By CYRUS LEVESQUE
BRISTOL — As Mount Abraham Union High School considers upgrading the aging cash register system for its school lunch program, a biometric identification system is one option being considered.
Advocates say the finger-scanning system would make getting school lunch quicker and easier for students but downplayed any concerns around student privacy.
According to Nancy Curtis, MAUHS director of food service, the cash registers now used were purchased in 1987. “We are a big school, we really should have a computerized point-of-sale system,” she said.

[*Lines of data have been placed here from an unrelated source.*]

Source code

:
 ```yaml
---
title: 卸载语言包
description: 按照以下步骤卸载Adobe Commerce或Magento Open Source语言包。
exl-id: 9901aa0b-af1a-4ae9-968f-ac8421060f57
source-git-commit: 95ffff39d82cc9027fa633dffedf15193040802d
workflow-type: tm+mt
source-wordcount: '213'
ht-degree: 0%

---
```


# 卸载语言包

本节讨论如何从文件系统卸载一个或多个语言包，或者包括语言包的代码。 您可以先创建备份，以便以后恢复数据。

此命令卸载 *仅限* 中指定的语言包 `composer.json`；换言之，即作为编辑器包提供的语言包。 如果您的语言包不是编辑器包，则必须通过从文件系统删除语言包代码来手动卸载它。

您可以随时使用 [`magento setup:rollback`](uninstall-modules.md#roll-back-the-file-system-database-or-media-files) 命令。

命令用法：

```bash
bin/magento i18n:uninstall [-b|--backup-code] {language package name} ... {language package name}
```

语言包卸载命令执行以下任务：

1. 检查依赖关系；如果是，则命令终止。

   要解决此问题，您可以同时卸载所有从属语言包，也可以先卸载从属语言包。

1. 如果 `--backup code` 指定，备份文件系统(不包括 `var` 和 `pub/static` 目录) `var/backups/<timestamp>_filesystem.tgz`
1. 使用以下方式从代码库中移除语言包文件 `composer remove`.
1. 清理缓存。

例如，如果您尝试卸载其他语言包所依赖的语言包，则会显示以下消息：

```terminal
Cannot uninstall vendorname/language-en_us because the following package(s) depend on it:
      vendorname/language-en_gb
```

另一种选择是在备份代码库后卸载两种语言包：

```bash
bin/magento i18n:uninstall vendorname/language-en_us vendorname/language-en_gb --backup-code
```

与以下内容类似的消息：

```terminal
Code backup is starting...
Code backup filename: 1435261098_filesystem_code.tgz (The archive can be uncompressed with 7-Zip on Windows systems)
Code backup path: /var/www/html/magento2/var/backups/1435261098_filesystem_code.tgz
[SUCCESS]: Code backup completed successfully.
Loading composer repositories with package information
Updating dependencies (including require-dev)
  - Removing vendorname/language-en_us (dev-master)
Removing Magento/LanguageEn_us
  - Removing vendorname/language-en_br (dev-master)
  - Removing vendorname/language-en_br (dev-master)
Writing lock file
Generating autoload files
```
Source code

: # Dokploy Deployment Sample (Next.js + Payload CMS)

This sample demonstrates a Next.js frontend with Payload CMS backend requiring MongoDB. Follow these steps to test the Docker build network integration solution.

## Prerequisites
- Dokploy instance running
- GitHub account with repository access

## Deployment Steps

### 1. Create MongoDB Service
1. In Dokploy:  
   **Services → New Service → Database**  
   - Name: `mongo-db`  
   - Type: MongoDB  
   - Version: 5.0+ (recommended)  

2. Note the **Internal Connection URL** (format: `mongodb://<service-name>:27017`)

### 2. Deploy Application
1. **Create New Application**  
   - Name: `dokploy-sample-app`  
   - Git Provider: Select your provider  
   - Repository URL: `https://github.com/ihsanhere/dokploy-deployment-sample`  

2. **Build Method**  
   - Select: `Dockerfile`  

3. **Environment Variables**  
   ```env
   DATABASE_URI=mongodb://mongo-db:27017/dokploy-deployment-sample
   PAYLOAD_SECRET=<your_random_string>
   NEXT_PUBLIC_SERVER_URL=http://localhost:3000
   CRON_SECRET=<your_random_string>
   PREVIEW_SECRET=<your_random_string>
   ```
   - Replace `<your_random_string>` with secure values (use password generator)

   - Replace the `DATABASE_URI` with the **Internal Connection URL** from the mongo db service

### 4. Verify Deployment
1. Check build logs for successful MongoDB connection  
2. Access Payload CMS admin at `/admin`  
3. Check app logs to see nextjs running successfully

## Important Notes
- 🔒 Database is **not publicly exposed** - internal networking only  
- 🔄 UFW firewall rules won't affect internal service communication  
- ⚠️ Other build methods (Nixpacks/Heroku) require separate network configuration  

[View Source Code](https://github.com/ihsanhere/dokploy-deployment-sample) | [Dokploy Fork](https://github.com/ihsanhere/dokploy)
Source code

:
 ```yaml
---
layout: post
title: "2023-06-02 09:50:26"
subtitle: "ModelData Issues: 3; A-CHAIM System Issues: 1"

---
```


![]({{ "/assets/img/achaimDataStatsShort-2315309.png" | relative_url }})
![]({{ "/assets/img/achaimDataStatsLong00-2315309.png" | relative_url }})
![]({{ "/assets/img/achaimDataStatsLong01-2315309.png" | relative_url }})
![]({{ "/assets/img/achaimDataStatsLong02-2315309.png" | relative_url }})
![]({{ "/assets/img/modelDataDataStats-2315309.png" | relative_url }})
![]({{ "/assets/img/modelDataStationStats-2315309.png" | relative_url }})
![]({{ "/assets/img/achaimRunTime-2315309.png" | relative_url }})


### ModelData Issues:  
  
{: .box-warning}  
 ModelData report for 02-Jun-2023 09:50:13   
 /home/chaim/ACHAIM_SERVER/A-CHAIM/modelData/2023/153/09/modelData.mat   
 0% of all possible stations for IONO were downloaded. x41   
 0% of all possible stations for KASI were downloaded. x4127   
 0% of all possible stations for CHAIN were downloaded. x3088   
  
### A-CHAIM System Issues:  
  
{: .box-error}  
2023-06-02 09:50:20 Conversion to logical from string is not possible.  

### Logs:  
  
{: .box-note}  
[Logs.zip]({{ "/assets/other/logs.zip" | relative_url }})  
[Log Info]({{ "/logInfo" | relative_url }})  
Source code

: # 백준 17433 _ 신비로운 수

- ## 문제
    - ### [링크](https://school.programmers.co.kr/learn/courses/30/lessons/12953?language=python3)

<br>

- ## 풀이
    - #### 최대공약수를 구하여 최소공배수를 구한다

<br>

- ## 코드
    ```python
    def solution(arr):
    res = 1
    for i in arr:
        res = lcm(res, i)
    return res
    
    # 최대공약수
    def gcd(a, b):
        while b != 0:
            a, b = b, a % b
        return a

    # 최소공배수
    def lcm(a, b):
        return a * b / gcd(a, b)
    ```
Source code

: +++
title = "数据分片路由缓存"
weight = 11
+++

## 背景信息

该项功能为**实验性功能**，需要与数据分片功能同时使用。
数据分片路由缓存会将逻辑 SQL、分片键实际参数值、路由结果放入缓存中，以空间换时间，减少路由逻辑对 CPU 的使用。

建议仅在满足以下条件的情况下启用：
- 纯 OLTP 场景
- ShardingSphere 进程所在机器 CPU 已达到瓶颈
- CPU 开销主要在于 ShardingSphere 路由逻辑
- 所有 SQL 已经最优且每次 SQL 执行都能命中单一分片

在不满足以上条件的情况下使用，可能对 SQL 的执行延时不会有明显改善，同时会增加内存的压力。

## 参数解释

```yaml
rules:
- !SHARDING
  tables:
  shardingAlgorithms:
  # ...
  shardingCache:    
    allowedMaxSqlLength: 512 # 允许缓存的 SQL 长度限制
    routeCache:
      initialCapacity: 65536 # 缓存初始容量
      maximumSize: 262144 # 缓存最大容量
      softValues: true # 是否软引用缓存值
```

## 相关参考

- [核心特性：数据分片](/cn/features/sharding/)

MAUHS Principal Paulette Bogan presented options for upgrading the cash registers to the MAUHS board on May 16. Curtis researched the options available and recommended that the school adopt the Lunchbyte Systems Nutrikids terminals with biometric ID pads.
“It’s a much more efficient system than selling tickets here at the office or having students pay cash,” Bogan said.
The cost to the school could vary greatly depending on whether it receives two possible grants. According to Bogan, the Lunchbyte system would cost between $11,000 and $12,000. The school has also applied for a $10,000 grant from the state of Vermont and a $10,000 federal grant, but it is unlikely the school would receive both, she said.
Some money has already been budgeted. The 2006-2007 school district budget included $5,000 intended for a new system.
Two other possible means of identifying students are also being considered: account cards that are swiped on a card reader, or personal identification numbers (PINs) that students remember and enter into a keypad.
Under the current system, students either pay for lunch with cash or buy lunch tickets in advance. With an electronic point-of-sale system students and parents would still have the option of using cash, but the default would be for parents to pay into a debit account that students tap when they get a lunch.
If the district adopts the biometric ID system Curtis proposed, a student would be entered into the system by having his or her finger scanned by a sensor. The software plots 27 different points on the fingerprint and uses those points to generate a unique number assigned to the student’s account.
Later, when the student accesses the account to pay for lunch, they press their index finger on a pad in the cafeteria. The software analyzes the image of that finger and matches it to the number stored.
According to Bogan, it could not be used to identify students by fingerprint.
She explained at the meeting that the software does not store an image of the fingerprints, deleting them once the unique number is generated. The fingerprint technology used by police looks at a different set of points on the finger, and the number the Lunchbyte technology generates could not be used to reconstruct an image of the fingerprint.
Curtis recommended using a system with biometric ID because unlike a system that uses an account card or a PIN, a student cannot lose his or her finger or lend it to a friend or have it be stolen.
The board was scheduled to send a mailing home to parents last week. It plans to make a decision regarding the new system at a June 6 meeting, but at the May 16 meeting board members seemed open to the idea as long as parents were notified.
According to Bogan, they have not yet received any feedback from parents except for board members. “The parents on the board say it would be a really efficient system,” she said.
However, such systems have raised concerns in other places. An attempt to use a similar system in Michigan was blocked by Attorney General Jennifer Granholm on the grounds that it conflicted with the state’s Child Identification and Protection Act. The American Civil Liberties Union has expressed disagreement with some biometric technologies saying that even if a particular system itself is used innocently, it creates a greater risk of future abuse.
The Lunchbyte Nutrikids system is used by 14 schools or districts in Vermont, according to Bogan. Some of those schools use biometric ID, including Essex High School and several others in the Chittenden Central Supervisory Union, and others use cards or other identification methods.
The MAUHS board will meet Tuesday, June 6, at the school library.